Valérie Pécresse, Présidente du groupe Majorité Présidentielle (MP) au Conseil régional Ile-de-France, regrette le manque d’ambition du parcours d’autonomie des jeunes proposé par Jean-Paul Huchon.

Le Conseil régional d’Ile-de-France a examiné ce matin les dispositions en faveur de l’autonomie des jeunes proposées par l’exécutif régional. Au terme de la discussion, le groupe MP n’a pu que constater la faiblesse du dispositif proposé.

Alors que le Gouvernement s’attache depuis 2007 à offrir une véritable autonomie aux jeunes, le dispositif proposé par la Région n’est composé que de mesurettes qui ne permettent pas d’atteindre les objectifs et la cible affichés.

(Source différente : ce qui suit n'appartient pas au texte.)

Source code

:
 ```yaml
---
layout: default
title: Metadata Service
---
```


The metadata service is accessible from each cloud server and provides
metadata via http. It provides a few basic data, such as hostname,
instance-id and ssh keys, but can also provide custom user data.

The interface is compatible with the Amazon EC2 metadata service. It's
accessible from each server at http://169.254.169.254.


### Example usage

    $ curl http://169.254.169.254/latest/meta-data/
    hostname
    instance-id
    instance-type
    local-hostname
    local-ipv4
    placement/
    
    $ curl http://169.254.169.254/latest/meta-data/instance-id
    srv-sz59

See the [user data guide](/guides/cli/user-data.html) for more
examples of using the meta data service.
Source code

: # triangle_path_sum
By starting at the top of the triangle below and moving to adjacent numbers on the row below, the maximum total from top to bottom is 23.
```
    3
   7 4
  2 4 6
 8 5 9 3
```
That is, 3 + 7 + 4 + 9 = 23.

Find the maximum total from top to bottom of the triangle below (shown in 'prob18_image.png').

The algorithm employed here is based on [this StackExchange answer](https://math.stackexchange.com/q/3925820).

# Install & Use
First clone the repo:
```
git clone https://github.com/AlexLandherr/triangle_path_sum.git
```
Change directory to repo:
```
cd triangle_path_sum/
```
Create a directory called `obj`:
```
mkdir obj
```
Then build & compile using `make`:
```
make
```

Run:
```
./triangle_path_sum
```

La véritable autonomie pour un jeune d’aujourd’hui, c’est une formation de qualité qui débouche sur un emploi et un logement. C’est dans la poursuite de cet objectif que s’est résolument engagé le gouvernement avec le plan « Agir pour la jeunesse », la mise en place du RSA jeunes, le développement des dispositifs « cordées de la réussite » et « internats d’excellence », l’effort inédit en faveur du logement étudiant (41 millions pour la seule région Ile-de-France en 2009) ou le permis à un euro par jour…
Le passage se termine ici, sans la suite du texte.